Description of the task:
In the data below, give the number of lines that contain the word "select". Nothing else is needed.

Supplied entries:
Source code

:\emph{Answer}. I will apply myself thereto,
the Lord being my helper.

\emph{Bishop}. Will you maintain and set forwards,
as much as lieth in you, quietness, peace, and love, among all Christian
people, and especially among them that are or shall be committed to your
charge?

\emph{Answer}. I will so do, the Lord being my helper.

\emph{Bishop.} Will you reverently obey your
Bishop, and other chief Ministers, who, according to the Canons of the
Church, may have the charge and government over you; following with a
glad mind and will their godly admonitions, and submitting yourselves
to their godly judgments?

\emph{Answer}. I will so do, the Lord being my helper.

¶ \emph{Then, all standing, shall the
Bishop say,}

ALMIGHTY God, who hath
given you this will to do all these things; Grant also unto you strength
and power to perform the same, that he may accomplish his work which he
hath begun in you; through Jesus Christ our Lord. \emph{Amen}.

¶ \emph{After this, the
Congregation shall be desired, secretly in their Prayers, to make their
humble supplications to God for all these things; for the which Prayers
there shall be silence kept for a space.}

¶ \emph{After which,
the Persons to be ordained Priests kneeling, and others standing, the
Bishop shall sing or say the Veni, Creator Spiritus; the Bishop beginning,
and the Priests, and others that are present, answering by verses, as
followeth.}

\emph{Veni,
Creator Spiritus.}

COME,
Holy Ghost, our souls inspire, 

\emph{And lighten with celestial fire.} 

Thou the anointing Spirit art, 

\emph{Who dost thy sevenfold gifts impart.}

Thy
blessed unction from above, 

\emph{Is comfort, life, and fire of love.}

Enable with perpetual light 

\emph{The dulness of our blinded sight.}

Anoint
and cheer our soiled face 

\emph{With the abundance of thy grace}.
==
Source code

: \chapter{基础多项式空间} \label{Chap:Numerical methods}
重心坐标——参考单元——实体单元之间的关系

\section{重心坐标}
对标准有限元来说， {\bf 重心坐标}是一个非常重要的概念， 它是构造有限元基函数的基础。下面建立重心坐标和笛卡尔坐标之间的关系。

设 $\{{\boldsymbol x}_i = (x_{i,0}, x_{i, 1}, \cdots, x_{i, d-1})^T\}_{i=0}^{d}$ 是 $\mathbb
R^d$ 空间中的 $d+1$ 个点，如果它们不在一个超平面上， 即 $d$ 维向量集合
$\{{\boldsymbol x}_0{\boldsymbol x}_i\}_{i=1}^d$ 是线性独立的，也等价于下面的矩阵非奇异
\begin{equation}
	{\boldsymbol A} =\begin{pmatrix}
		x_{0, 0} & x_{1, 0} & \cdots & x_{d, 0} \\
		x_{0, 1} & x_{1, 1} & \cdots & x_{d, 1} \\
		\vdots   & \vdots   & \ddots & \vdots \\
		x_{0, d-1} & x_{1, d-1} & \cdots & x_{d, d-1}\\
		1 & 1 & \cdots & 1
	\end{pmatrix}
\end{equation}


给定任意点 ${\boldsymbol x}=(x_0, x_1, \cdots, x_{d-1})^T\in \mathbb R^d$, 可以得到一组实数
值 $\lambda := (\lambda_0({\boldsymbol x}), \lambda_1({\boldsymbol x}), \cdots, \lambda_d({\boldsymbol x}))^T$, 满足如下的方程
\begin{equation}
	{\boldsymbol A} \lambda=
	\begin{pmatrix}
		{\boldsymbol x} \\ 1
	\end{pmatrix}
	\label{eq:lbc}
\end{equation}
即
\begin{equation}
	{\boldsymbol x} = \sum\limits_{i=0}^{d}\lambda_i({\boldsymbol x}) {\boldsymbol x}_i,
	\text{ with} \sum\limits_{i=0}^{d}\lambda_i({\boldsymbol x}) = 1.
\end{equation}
* * *
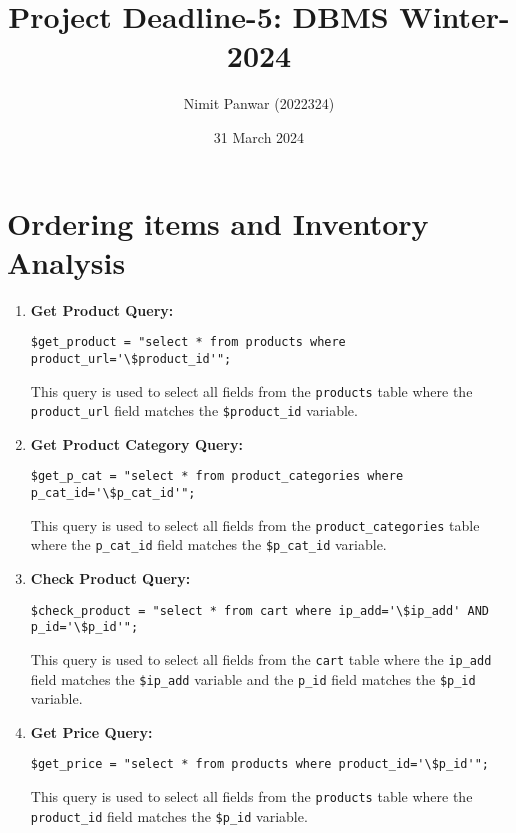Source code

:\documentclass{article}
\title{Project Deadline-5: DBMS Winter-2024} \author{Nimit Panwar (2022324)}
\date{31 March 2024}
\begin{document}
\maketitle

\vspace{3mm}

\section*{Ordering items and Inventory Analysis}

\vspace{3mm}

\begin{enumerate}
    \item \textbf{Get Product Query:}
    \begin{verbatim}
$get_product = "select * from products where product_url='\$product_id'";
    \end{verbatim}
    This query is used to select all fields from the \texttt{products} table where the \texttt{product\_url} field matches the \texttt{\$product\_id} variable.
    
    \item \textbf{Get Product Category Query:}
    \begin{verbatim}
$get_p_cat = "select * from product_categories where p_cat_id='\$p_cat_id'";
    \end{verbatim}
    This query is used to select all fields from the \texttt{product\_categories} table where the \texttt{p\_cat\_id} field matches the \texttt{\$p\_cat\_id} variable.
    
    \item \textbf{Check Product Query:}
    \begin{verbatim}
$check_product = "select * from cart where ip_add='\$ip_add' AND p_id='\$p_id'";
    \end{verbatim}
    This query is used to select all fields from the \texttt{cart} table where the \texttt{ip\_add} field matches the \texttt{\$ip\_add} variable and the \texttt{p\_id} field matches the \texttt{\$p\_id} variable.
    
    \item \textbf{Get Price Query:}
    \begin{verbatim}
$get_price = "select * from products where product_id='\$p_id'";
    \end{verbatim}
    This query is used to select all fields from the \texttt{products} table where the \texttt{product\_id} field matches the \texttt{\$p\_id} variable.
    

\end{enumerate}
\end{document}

Written answer:
8